Cuando llegué a mi casa, mis padres me esperaban sonrientes, preparados para escuchar el relato de mi gran noche de éxito. A su pregunta, sin embargo, sólo pude responder con un susurrante “mal”. Enseguida me puse a llorar compulsivamente y corrí a encerrarme en mi habitación.

Mis padres corrieron detrás. Como pude, les expliqué lo que había pasado. Haciendo un exceso, y sin ningún precedente, mi madre se puso de mi lado y llamó a mi novio de todo. Eso me hizo intuir la gravedad de lo que había ocurrido.

Al rato, sonó el teléfono. Era mi novio. Durante el viaje de vuelta, el taxista le había cantado las cuarenta. Cuando llegó a su casa, su madre le había dicho que yo había estado muy simpática. Y cuando él le reprodujo nuestra “conversación”, ella le dijo que me llamara de inmediato y me pidiera perdón.

Yo no sabía qué decir. Me sentía humillada, vejada, injustamente tratada. Supongo que le perdoné, aunque a mi madre no se le borrase la cara de alerta, lo cual, y tratándose de mi novio, al que ella adoraba casi más que a su hija, era toda una señal.

No fueron muchas, pero fueron varias. Yo nunca fui suficiente y él me lo hizo saber. Después de la que sería la última, decidí ponerle punto final a nuestra relación. No me conmovieron sus súplicas, ni sus lágrimas, ni su chantaje emocional. Yo sabía que no podía volver a caer, que en aquella relación había algo que no era bueno, y no caí.

Desde entonces, trato de despejar mis relaciones, y especialmente la actual, de cualquier viso de maltrato. Conozco los límites y me mantengo alerta, porque, con el tiempo, la confianza puede empezar a asquear. Tardé mucho tiempo en reconstruirme a mí misma y todavía hoy lucho por respetarme cada día, porque nadie está libre de ser maltratada ni de maltratar, porque la tentación de dominar y humillar vive detrás de cada puerta, se esconde en cualquier habitación, y la única manera de disiparla, de lograr que salga por la ventana cada vez que aparece, es permanecer despierta, permanentemente advertida del peligro, sin dar nada por hecho, sin restarle importancia, sin perdonar antes de reflexionar.

Esta es mi receta personal contra el maltrato, que hoy he querido compartir con el fin de poner mi granito de arena para que todas podamos avanzar hacia el respeto, a nosotras mismas y a nuestras parejas. No importa su sexo: el maltrato puede presentar caras distintas pero siempre tiene el mismo corazón. Frío, despiadado, insensible. Soberbio, ciego, irracional.

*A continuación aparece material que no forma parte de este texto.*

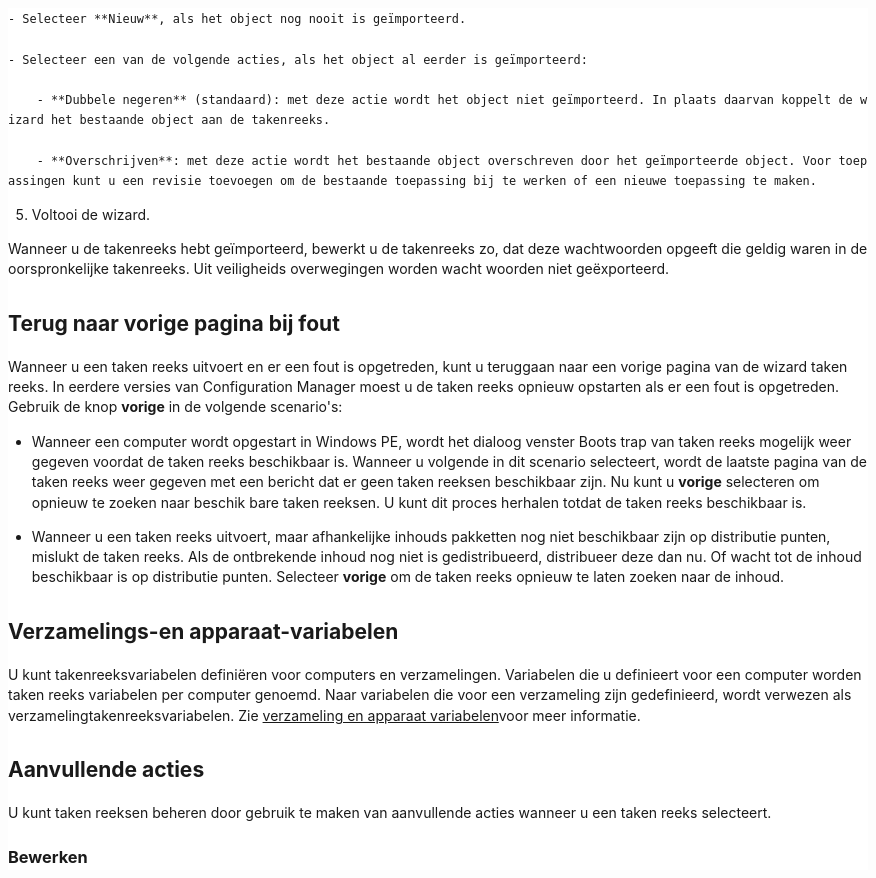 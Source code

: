     - Selecteer **Nieuw**, als het object nog nooit is geïmporteerd.  

    - Selecteer een van de volgende acties, als het object al eerder is geïmporteerd:  

        - **Dubbele negeren** (standaard): met deze actie wordt het object niet geïmporteerd. In plaats daarvan koppelt de wizard het bestaande object aan de takenreeks.  

        - **Overschrijven**: met deze actie wordt het bestaande object overschreven door het geïmporteerde object. Voor toepassingen kunt u een revisie toevoegen om de bestaande toepassing bij te werken of een nieuwe toepassing te maken.  

5. Voltooi de wizard.  

Wanneer u de takenreeks hebt geïmporteerd, bewerkt u de takenreeks zo, dat deze wachtwoorden opgeeft die geldig waren in de oorspronkelijke takenreeks. Uit veiligheids overwegingen worden wacht woorden niet geëxporteerd.  

## <a name="return-to-previous-page-on-failure"></a>Terug naar vorige pagina bij fout

Wanneer u een taken reeks uitvoert en er een fout is opgetreden, kunt u teruggaan naar een vorige pagina van de wizard taken reeks. In eerdere versies van Configuration Manager moest u de taken reeks opnieuw opstarten als er een fout is opgetreden. Gebruik de knop **vorige** in de volgende scenario's:

- Wanneer een computer wordt opgestart in Windows PE, wordt het dialoog venster Boots trap van taken reeks mogelijk weer gegeven voordat de taken reeks beschikbaar is. Wanneer u volgende in dit scenario selecteert, wordt de laatste pagina van de taken reeks weer gegeven met een bericht dat er geen taken reeksen beschikbaar zijn. Nu kunt u **vorige** selecteren om opnieuw te zoeken naar beschik bare taken reeksen. U kunt dit proces herhalen totdat de taken reeks beschikbaar is.  

- Wanneer u een taken reeks uitvoert, maar afhankelijke inhouds pakketten nog niet beschikbaar zijn op distributie punten, mislukt de taken reeks. Als de ontbrekende inhoud nog niet is gedistribueerd, distribueer deze dan nu. Of wacht tot de inhoud beschikbaar is op distributie punten. Selecteer **vorige** om de taken reeks opnieuw te laten zoeken naar de inhoud.

## <a name="collection-and-device-variables"></a><a name="BKMK_CreateTSVariables"></a>Verzamelings-en apparaat-variabelen

U kunt takenreeksvariabelen definiëren voor computers en verzamelingen. Variabelen die u definieert voor een computer worden taken reeks variabelen per computer genoemd. Naar variabelen die voor een verzameling zijn gedefinieerd, wordt verwezen als verzamelingtakenreeksvariabelen. Zie [verzameling en apparaat variabelen](../understand/using-task-sequence-variables.md#bkmk_set-coll-var)voor meer informatie.

## <a name="additional-actions"></a><a name="BKMK_AdditionalActionsTS"></a>Aanvullende acties  

U kunt taken reeksen beheren door gebruik te maken van aanvullende acties wanneer u een taken reeks selecteert.  

### <a name="edit"></a>Bewerken
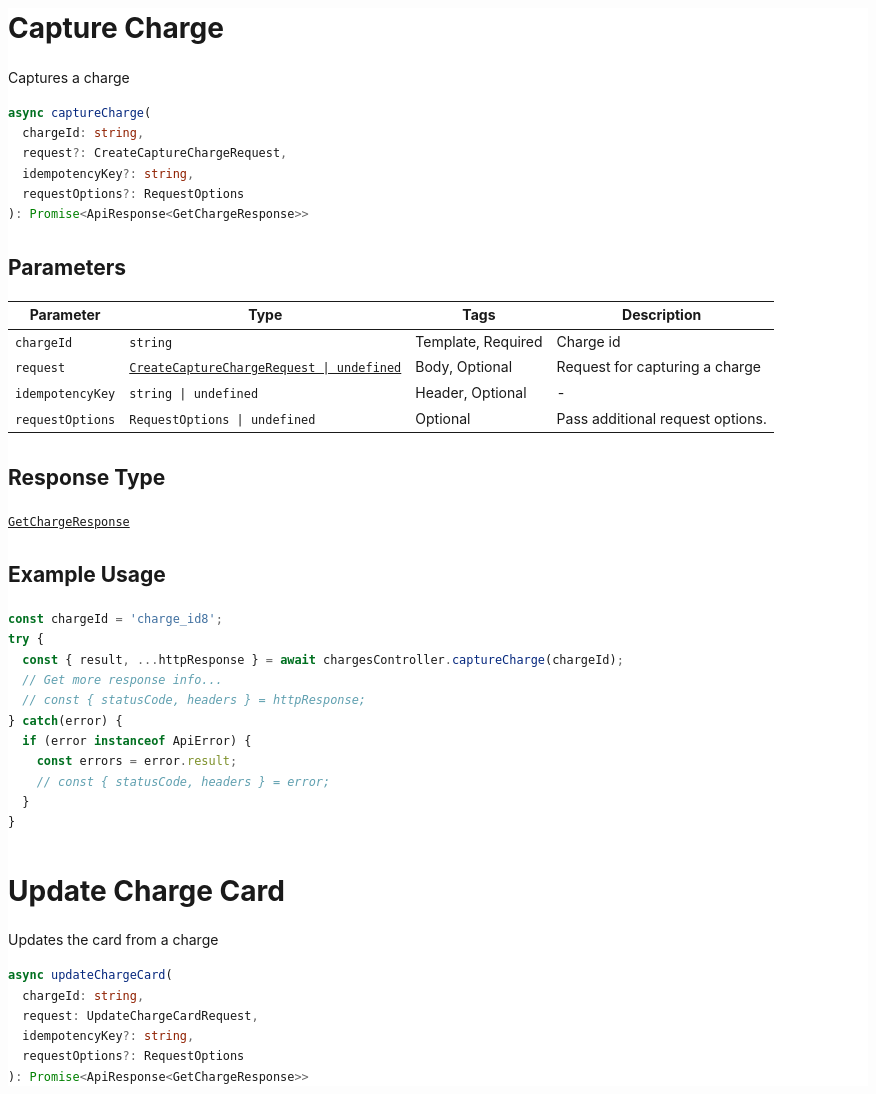 
# Capture Charge

Captures a charge

```ts
async captureCharge(
  chargeId: string,
  request?: CreateCaptureChargeRequest,
  idempotencyKey?: string,
  requestOptions?: RequestOptions
): Promise<ApiResponse<GetChargeResponse>>
```

## Parameters

| Parameter | Type | Tags | Description |
|  --- | --- | --- | --- |
| `chargeId` | `string` | Template, Required | Charge id |
| `request` | [`CreateCaptureChargeRequest \| undefined`](../../doc/models/create-capture-charge-request.md) | Body, Optional | Request for capturing a charge |
| `idempotencyKey` | `string \| undefined` | Header, Optional | - |
| `requestOptions` | `RequestOptions \| undefined` | Optional | Pass additional request options. |

## Response Type

[`GetChargeResponse`](../../doc/models/get-charge-response.md)

## Example Usage

```ts
const chargeId = 'charge_id8';
try {
  const { result, ...httpResponse } = await chargesController.captureCharge(chargeId);
  // Get more response info...
  // const { statusCode, headers } = httpResponse;
} catch(error) {
  if (error instanceof ApiError) {
    const errors = error.result;
    // const { statusCode, headers } = error;
  }
}
```


# Update Charge Card

Updates the card from a charge

```ts
async updateChargeCard(
  chargeId: string,
  request: UpdateChargeCardRequest,
  idempotencyKey?: string,
  requestOptions?: RequestOptions
): Promise<ApiResponse<GetChargeResponse>>
```
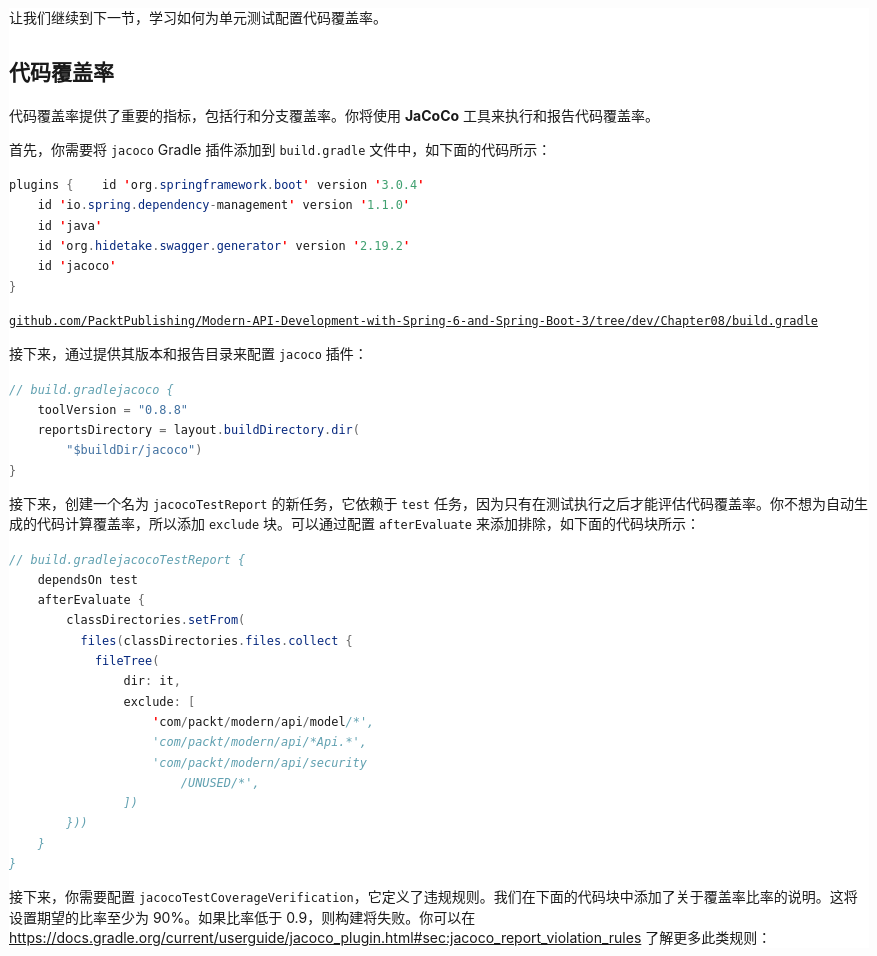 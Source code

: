 让我们继续到下一节，学习如何为单元测试配置代码覆盖率。

## 代码覆盖率

代码覆盖率提供了重要的指标，包括行和分支覆盖率。你将使用 **JaCoCo** 工具来执行和报告代码覆盖率。

首先，你需要将 `jacoco` Gradle 插件添加到 `build.gradle` 文件中，如下面的代码所示：

```java
plugins {    id 'org.springframework.boot' version '3.0.4'
    id 'io.spring.dependency-management' version '1.1.0'
    id 'java'
    id 'org.hidetake.swagger.generator' version '2.19.2'
    id 'jacoco'
}
```

[`github.com/PacktPublishing/Modern-API-Development-with-Spring-6-and-Spring-Boot-3/tree/dev/Chapter08/build.gradle`](https://github.com/PacktPublishing/Modern-API-Development-with-Spring-6-and-Spring-Boot-3/tree/dev/Chapter08/build.gradle)

接下来，通过提供其版本和报告目录来配置 `jacoco` 插件：

```java
// build.gradlejacoco {
    toolVersion = "0.8.8"
    reportsDirectory = layout.buildDirectory.dir(
        "$buildDir/jacoco")
}
```

接下来，创建一个名为 `jacocoTestReport` 的新任务，它依赖于 `test` 任务，因为只有在测试执行之后才能评估代码覆盖率。你不想为自动生成的代码计算覆盖率，所以添加 `exclude` 块。可以通过配置 `afterEvaluate` 来添加排除，如下面的代码块所示：

```java
// build.gradlejacocoTestReport {
    dependsOn test
    afterEvaluate {
        classDirectories.setFrom(
          files(classDirectories.files.collect {
            fileTree(
                dir: it,
                exclude: [
                    'com/packt/modern/api/model/*',
                    'com/packt/modern/api/*Api.*',
                    'com/packt/modern/api/security
                        /UNUSED/*',
                ])
        }))
    }
}
```

接下来，你需要配置 `jacocoTestCoverageVerification`，它定义了违规规则。我们在下面的代码块中添加了关于覆盖率比率的说明。这将设置期望的比率至少为 90%。如果比率低于 0.9，则构建将失败。你可以在 https://docs.gradle.org/current/userguide/jacoco_plugin.html#sec:jacoco_report_violation_rules 了解更多此类规则：
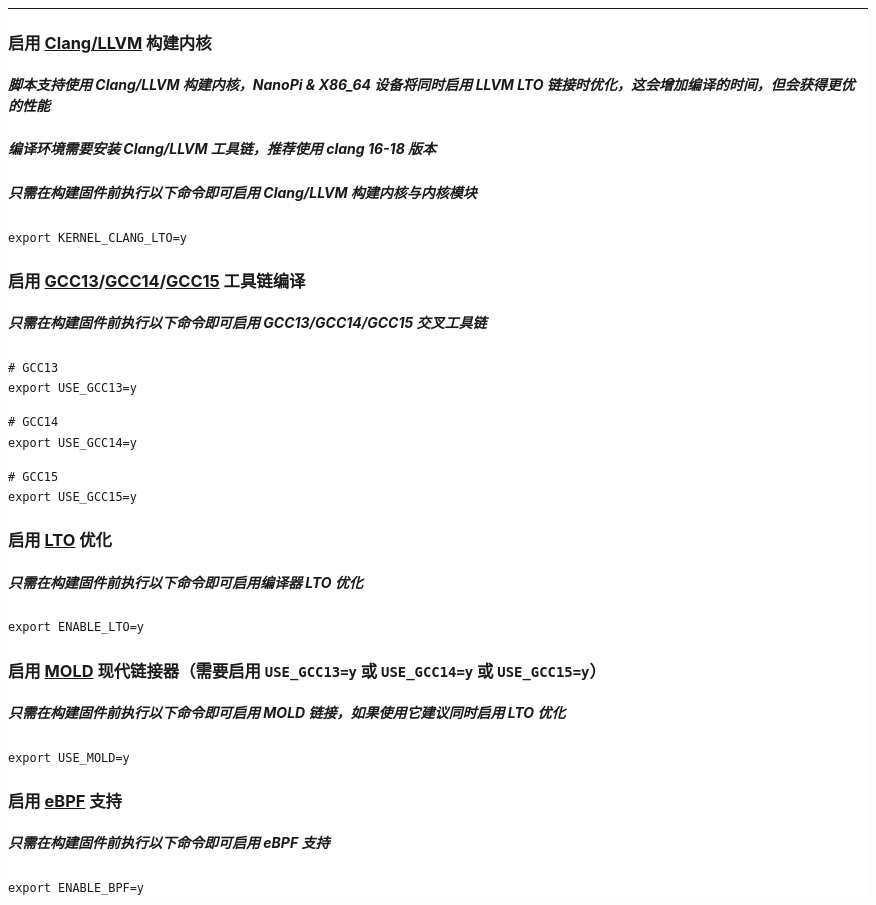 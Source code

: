 ---------------

### 启用 [Clang/LLVM](https://docs.kernel.org/kbuild/llvm.html) 构建内核
##### 脚本支持使用 Clang/LLVM 构建内核，NanoPi & X86_64 设备将同时启用 LLVM LTO 链接时优化，这会增加编译的时间，但会获得更优的性能
##### 编译环境需要安装 Clang/LLVM 工具链，推荐使用 clang 16-18 版本
##### 只需在构建固件前执行以下命令即可启用 Clang/LLVM 构建内核与内核模块

```
export KERNEL_CLANG_LTO=y
```

### 启用 [GCC13](https://gcc.gnu.org/gcc-13/)/[GCC14](https://gcc.gnu.org/gcc-14/)/[GCC15](https://gcc.gnu.org/gcc-15/) 工具链编译
##### 只需在构建固件前执行以下命令即可启用 GCC13/GCC14/GCC15 交叉工具链

```
# GCC13
export USE_GCC13=y
```

```
# GCC14
export USE_GCC14=y
```

```
# GCC15
export USE_GCC15=y
```

### 启用 [LTO](https://gcc.gnu.org/onlinedocs/gccint/LTO-Overview.html) 优化
##### 只需在构建固件前执行以下命令即可启用编译器 LTO 优化

```
export ENABLE_LTO=y
```

### 启用 [MOLD](https://github.com/rui314/mold) 现代链接器（需要启用 `USE_GCC13=y` 或 `USE_GCC14=y` 或 `USE_GCC15=y`）
##### 只需在构建固件前执行以下命令即可启用 MOLD 链接，如果使用它建议同时启用 LTO 优化

```
export USE_MOLD=y
```

### 启用 [eBPF](https://docs.kernel.org/bpf/) 支持
##### 只需在构建固件前执行以下命令即可启用 eBPF 支持

```
export ENABLE_BPF=y
```
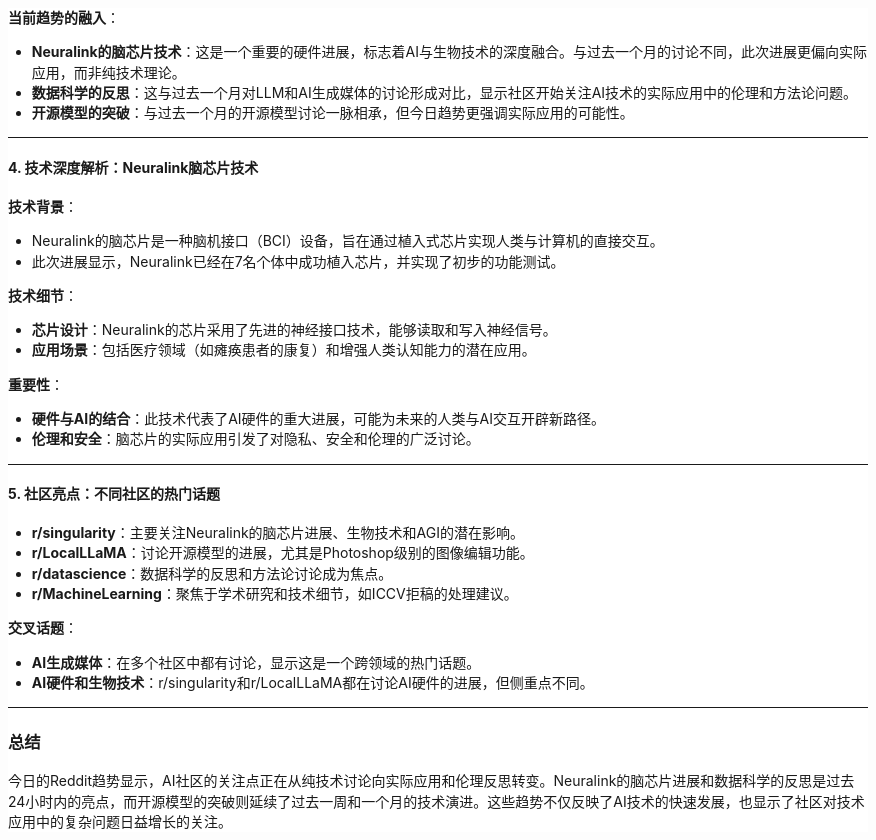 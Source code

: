 **当前趋势的融入**：
- **Neuralink的脑芯片技术**：这是一个重要的硬件进展，标志着AI与生物技术的深度融合。与过去一个月的讨论不同，此次进展更偏向实际应用，而非纯技术理论。
- **数据科学的反思**：这与过去一个月对LLM和AI生成媒体的讨论形成对比，显示社区开始关注AI技术的实际应用中的伦理和方法论问题。
- **开源模型的突破**：与过去一个月的开源模型讨论一脉相承，但今日趋势更强调实际应用的可能性。

---

#### **4. 技术深度解析：Neuralink脑芯片技术**

**技术背景**：
- Neuralink的脑芯片是一种脑机接口（BCI）设备，旨在通过植入式芯片实现人类与计算机的直接交互。
- 此次进展显示，Neuralink已经在7名个体中成功植入芯片，并实现了初步的功能测试。

**技术细节**：
- **芯片设计**：Neuralink的芯片采用了先进的神经接口技术，能够读取和写入神经信号。
- **应用场景**：包括医疗领域（如瘫痪患者的康复）和增强人类认知能力的潜在应用。

**重要性**：
- **硬件与AI的结合**：此技术代表了AI硬件的重大进展，可能为未来的人类与AI交互开辟新路径。
- **伦理和安全**：脑芯片的实际应用引发了对隐私、安全和伦理的广泛讨论。

---

#### **5. 社区亮点：不同社区的热门话题**

- **r/singularity**：主要关注Neuralink的脑芯片进展、生物技术和AGI的潜在影响。
- **r/LocalLLaMA**：讨论开源模型的进展，尤其是Photoshop级别的图像编辑功能。
- **r/datascience**：数据科学的反思和方法论讨论成为焦点。
- **r/MachineLearning**：聚焦于学术研究和技术细节，如ICCV拒稿的处理建议。

**交叉话题**：
- **AI生成媒体**：在多个社区中都有讨论，显示这是一个跨领域的热门话题。
- **AI硬件和生物技术**：r/singularity和r/LocalLLaMA都在讨论AI硬件的进展，但侧重点不同。

---

### **总结**

今日的Reddit趋势显示，AI社区的关注点正在从纯技术讨论向实际应用和伦理反思转变。Neuralink的脑芯片进展和数据科学的反思是过去24小时内的亮点，而开源模型的突破则延续了过去一周和一个月的技术演进。这些趋势不仅反映了AI技术的快速发展，也显示了社区对技术应用中的复杂问题日益增长的关注。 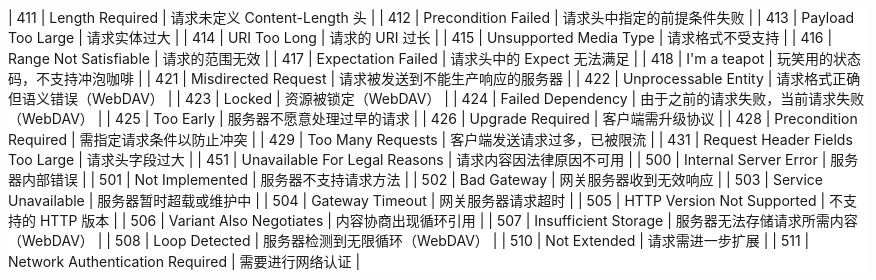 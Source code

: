 | 411    | Length Required                 | 请求未定义 Content-Length 头                     |
| 412    | Precondition Failed             | 请求头中指定的前提条件失败                       |
| 413    | Payload Too Large               | 请求实体过大                                     |
| 414    | URI Too Long                    | 请求的 URI 过长                                  |
| 415    | Unsupported Media Type          | 请求格式不受支持                                 |
| 416    | Range Not Satisfiable           | 请求的范围无效                                   |
| 417    | Expectation Failed              | 请求头中的 Expect 无法满足                       |
| 418    | I'm a teapot                    | 玩笑用的状态码，不支持冲泡咖啡                   |
| 421    | Misdirected Request             | 请求被发送到不能生产响应的服务器                 |
| 422    | Unprocessable Entity            | 请求格式正确但语义错误（WebDAV）                 |
| 423    | Locked                          | 资源被锁定（WebDAV）                             |
| 424    | Failed Dependency               | 由于之前的请求失败，当前请求失败（WebDAV）       |
| 425    | Too Early                       | 服务器不愿意处理过早的请求                       |
| 426    | Upgrade Required                | 客户端需升级协议                                 |
| 428    | Precondition Required           | 需指定请求条件以防止冲突                         |
| 429    | Too Many Requests               | 客户端发送请求过多，已被限流                     |
| 431    | Request Header Fields Too Large | 请求头字段过大                                   |
| 451    | Unavailable For Legal Reasons   | 请求内容因法律原因不可用                         |
| 500    | Internal Server Error           | 服务器内部错误                                   |
| 501    | Not Implemented                 | 服务器不支持请求方法                             |
| 502    | Bad Gateway                     | 网关服务器收到无效响应                           |
| 503    | Service Unavailable             | 服务器暂时超载或维护中                           |
| 504    | Gateway Timeout                 | 网关服务器请求超时                               |
| 505    | HTTP Version Not Supported      | 不支持的 HTTP 版本                               |
| 506    | Variant Also Negotiates         | 内容协商出现循环引用                             |
| 507    | Insufficient Storage            | 服务器无法存储请求所需内容（WebDAV）             |
| 508    | Loop Detected                   | 服务器检测到无限循环（WebDAV）                   |
| 510    | Not Extended                    | 请求需进一步扩展                                 |
| 511    | Network Authentication Required | 需要进行网络认证                                 |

Encantada de colaborar para combatirlo.

domingo, 23 de mayo de 2010

Incomprendida

Uno de los sentimientos que más alienantes me resultan es la incomprensión. Tratar de explicar tu mundo interior, de compartirlo con otra persona, y darte cuenta de que resulta inútil. Que sus observaciones, consejos, reacciones, no tienen nada que ver contigo.

Me avergüenza un poco hablar de este sentimiento porque me recuerda a mi adolescencia, a aquella postura atormentada que tanto me gustaba adoptar, en forma de barrera infranqueable para el resto, que, en cualquier caso, no me iba a entender. Y aunque, de hecho, es probable que entenderme no fuera fácil (para mí misma la primera), hoy creo que es una actitud que, en general, he conseguido dejar atrás.

Y sin embargo, de alguna manera necesito decir que, desde hace unos días, me siento muy incomprendida. Siento que mis últimas conversaciones han caído en saco roto, que sólo han servido para mostrar una visión deformada de mí misma, una imagen con la que no me identifico y que ahora no sé cómo borrar.

Entiendo que la incomprensión de los demás parte de una inexplicación mía. Porque a veces no sé explicarme. A veces no sé lo que me pasa. A veces no encuentro las palabras. Y otras veces, sencillamente, no quiero hablar.

Estos días necesitaba estar sola. Estar sola y triste, no para regodearme en mis desgracias, sino para pensar. En algunos momentos, este es el único método que conozco para ver un poco más claro: sentarme conmigo misma, estrujarme los lacrimales y, después de repasar todas las hecatombes posibles, dar milagrosamente con una solución.

Pero este método no goza de mucha popularidad entre algunas personas, que consideran que, cuando una se encuentra mal, necesita, invariablemente, hablar con alguien. Y esto es algo que a veces es verdad, y otras no. Que para algunas personas es verdad, y para otras no.

¿Qué es lo que he aprendido de esta experiencia de incomprensión? Que cuando todo mi cuerpo, mi sabio inconsciente, me digan que necesito estar sola, debo hacerles caso. Que cuando no me apetezca hablar, aunque me pregunten, debo mantener silencio. Que para dar el paso siguiente, tengo que escuchar mi propia voz y no dar a luz una caricatura de mí misma. Y que todo esto es bueno, está bien y puede resultar fácilmente comprensible para quien me conoce un poco o, al menos, desea hacerlo.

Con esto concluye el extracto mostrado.